(Stored items)
☆ ☆ ☆
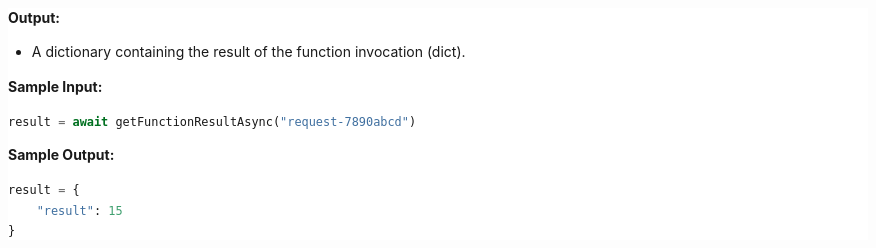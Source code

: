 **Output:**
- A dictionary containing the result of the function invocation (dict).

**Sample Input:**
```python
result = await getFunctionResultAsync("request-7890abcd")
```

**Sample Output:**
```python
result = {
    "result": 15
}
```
☆ ☆ ☆
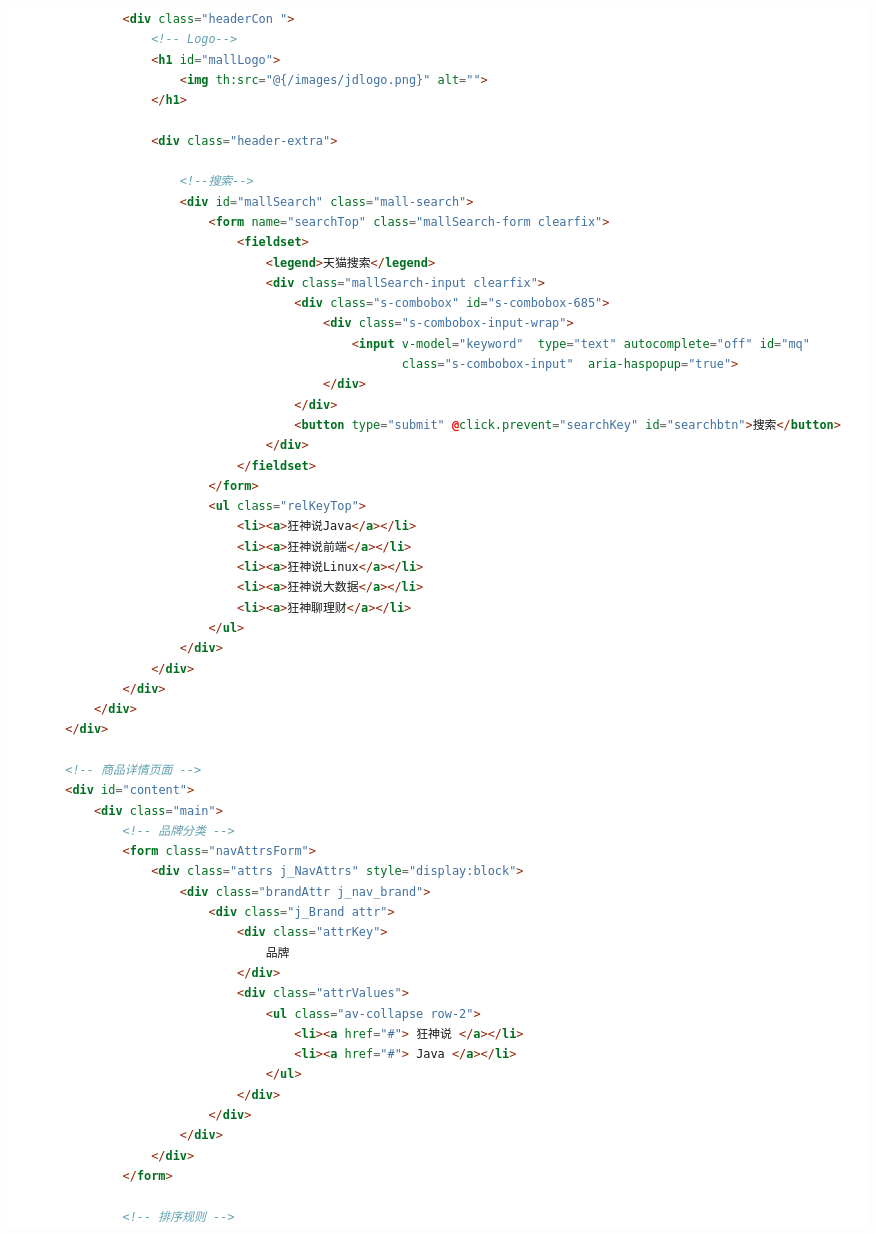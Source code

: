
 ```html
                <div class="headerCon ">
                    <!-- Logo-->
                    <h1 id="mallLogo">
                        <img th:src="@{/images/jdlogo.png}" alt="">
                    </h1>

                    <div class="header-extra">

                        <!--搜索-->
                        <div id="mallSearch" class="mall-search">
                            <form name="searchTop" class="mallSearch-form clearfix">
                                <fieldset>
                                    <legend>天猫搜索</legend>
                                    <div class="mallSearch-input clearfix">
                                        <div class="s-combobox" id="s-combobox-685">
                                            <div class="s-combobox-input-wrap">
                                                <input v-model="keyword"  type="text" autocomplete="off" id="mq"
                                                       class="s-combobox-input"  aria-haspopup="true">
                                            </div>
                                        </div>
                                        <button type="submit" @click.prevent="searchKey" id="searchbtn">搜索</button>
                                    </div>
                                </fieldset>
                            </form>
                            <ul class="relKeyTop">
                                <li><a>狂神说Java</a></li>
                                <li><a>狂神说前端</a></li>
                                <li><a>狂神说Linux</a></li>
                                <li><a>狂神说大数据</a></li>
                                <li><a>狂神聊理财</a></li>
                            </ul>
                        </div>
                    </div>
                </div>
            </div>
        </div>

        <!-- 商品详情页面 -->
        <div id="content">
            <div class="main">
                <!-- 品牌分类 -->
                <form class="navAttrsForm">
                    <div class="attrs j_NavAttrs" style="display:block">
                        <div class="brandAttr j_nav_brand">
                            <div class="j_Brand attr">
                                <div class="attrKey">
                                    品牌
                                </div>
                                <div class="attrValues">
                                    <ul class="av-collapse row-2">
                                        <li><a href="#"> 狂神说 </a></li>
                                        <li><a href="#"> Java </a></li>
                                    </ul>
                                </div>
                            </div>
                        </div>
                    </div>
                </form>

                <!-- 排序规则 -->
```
☆ ☆ ☆
▶ _Aim of the task_
Give the number of lines in the entries above that include the string "result". Write nothing but that number.

▶ _Response to this exercise_
4